▶ [YOUR OBJECTIVE]: Go through the data below. List every line that holds the word "problem".

[Document images with source code]
· · ·

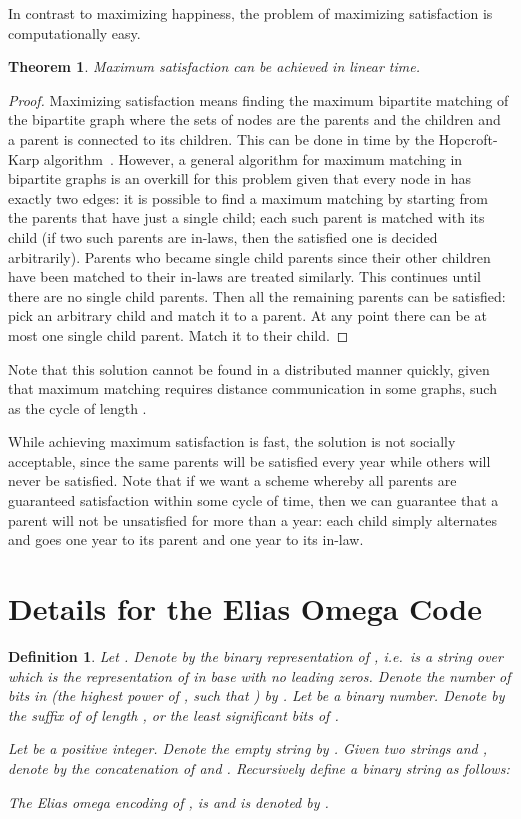 \documentclass[11pt]{article}
\newtheorem{definition}{Definition}[section]
\newtheorem{theorem}{Theorem}[section]
\begin{document}
In contrast to maximizing happiness, the problem of maximizing satisfaction is computationally easy.

\begin{theorem}\label{t:bpm}
Maximum satisfaction can be achieved in linear time.
\end{theorem}

\begin{proof} Maximizing satisfaction means finding the maximum
bipartite matching of the bipartite graph  where the sets of nodes are the parents  and the children  and a parent is connected to its children. This can be done in time
 by the Hopcroft-Karp algorithm~\cite{hk:73}. 
However, a general algorithm for maximum matching in bipartite graphs is an overkill for this problem given that every node in  has exactly two edges: it is possible to find a maximum matching by starting from the parents that have just a single child; each such parent is matched with its child (if two such parents are in-laws, then the satisfied one is decided arbitrarily). Parents who became single child parents since their other children have been matched to their in-laws are treated similarly.
This continues until there are no single child parents. Then all the remaining parents can be satisfied: pick an arbitrary child and match it to a parent. At any point there can be at most one single child parent. Match it to their child.
 \end{proof}

Note that this solution cannot  be found in a distributed manner quickly, given that maximum matching requires  distance communication in some graphs, such as the cycle of length .

While achieving maximum satisfaction is fast, the solution is not
socially acceptable, since the same parents will be satisfied every
year while others will never be satisfied.
Note that if we want a scheme whereby all parents are guaranteed satisfaction within some cycle of time, then we can guarantee that a parent will not be unsatisfied for more than a year: each child simply alternates and goes one year to its parent and one year to its in-law.

\section{Details for the Elias Omega Code}
\begin{definition}\label{d:elias}
Let . Denote by  the binary representation of
, i.e.\  is a string over  which is the
representation of  in base  with no leading zeros.
Denote the number of bits in  (the highest power of , 
such that ) by . Let  be a binary
number. Denote by   the suffix of  of length , or the
 least significant bits of .

Let  be a positive integer. Denote the empty string by
. Given two strings  and , denote by  the concatenation of  and . Recursively define a binary string  as follows:


The {\em Elias omega encoding} of
, is  and is denoted by .
\end{definition}
\end{document}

· · ·

▶ [RESPONSE BOX]:
In contrast to maximizing happiness, the problem of maximizing satisfaction is computationally easy.
However, a general algorithm for maximum matching in bipartite graphs is an overkill for this problem given that every node in  has exactly two edges: it is possible to find a maximum matching by starting from the parents that have just a single child; each such parent is matched with its child (if two such parents are in-laws, then the satisfied one is decided arbitrarily). Parents who became single child parents since their other children have been matched to their in-laws are treated similarly.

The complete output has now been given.